### Directions for this task
Write the data out verbatim.

### Entries shown
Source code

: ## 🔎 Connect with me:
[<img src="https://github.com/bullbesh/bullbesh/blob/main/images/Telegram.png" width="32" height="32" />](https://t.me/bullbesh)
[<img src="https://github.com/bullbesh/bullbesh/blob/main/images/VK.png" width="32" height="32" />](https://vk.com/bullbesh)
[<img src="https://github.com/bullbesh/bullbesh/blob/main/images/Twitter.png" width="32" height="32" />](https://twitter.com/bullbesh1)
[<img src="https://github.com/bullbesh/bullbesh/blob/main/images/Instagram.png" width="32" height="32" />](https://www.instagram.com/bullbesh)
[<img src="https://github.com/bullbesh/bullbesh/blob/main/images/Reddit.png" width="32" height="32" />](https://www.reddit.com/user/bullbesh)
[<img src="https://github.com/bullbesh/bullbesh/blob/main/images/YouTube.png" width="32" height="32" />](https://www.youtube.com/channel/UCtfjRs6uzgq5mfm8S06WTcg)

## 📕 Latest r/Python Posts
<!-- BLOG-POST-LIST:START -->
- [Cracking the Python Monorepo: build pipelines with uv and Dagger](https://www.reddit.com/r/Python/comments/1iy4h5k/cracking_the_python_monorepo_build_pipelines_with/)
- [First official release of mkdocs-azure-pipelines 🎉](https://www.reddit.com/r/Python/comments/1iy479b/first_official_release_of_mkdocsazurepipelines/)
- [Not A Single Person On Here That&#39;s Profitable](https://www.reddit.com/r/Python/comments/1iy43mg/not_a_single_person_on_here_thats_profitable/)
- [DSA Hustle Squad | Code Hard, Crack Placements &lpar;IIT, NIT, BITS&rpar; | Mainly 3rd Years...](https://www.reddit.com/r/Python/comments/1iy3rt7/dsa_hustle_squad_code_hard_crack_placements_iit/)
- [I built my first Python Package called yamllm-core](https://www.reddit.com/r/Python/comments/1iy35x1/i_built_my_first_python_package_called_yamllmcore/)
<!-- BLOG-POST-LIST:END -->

### Exercise output
Source code

: ## 🔎 Connect with me:
[<img src="https://github.com/bullbesh/bullbesh/blob/main/images/Telegram.png" width="32" height="32" />](https://t.me/bullbesh)
[<img src="https://github.com/bullbesh/bullbesh/blob/main/images/VK.png" width="32" height="32" />](https://vk.com/bullbesh)
[<img src="https://github.com/bullbesh/bullbesh/blob/main/images/Twitter.png" width="32" height="32" />](https://twitter.com/bullbesh1)
[<img src="https://github.com/bullbesh/bullbesh/blob/main/images/Instagram.png" width="32" height="32" />](https://www.instagram.com/bullbesh)
[<img src="https://github.com/bullbesh/bullbesh/blob/main/images/Reddit.png" width="32" height="32" />](https://www.reddit.com/user/bullbesh)
[<img src="https://github.com/bullbesh/bullbesh/blob/main/images/YouTube.png" width="32" height="32" />](https://www.youtube.com/channel/UCtfjRs6uzgq5mfm8S06WTcg)

## 📕 Latest r/Python Posts
<!-- BLOG-POST-LIST:START -->
- [Cracking the Python Monorepo: build pipelines with uv and Dagger](https://www.reddit.com/r/Python/comments/1iy4h5k/cracking_the_python_monorepo_build_pipelines_with/)
- [First official release of mkdocs-azure-pipelines 🎉](https://www.reddit.com/r/Python/comments/1iy479b/first_official_release_of_mkdocsazurepipelines/)
- [Not A Single Person On Here That&#39;s Profitable](https://www.reddit.com/r/Python/comments/1iy43mg/not_a_single_person_on_here_thats_profitable/)
- [DSA Hustle Squad | Code Hard, Crack Placements &lpar;IIT, NIT, BITS&rpar; | Mainly 3rd Years...](https://www.reddit.com/r/Python/comments/1iy3rt7/dsa_hustle_squad_code_hard_crack_placements_iit/)
- [I built my first Python Package called yamllm-core](https://www.reddit.com/r/Python/comments/1iy35x1/i_built_my_first_python_package_called_yamllmcore/)
<!-- BLOG-POST-LIST:END -->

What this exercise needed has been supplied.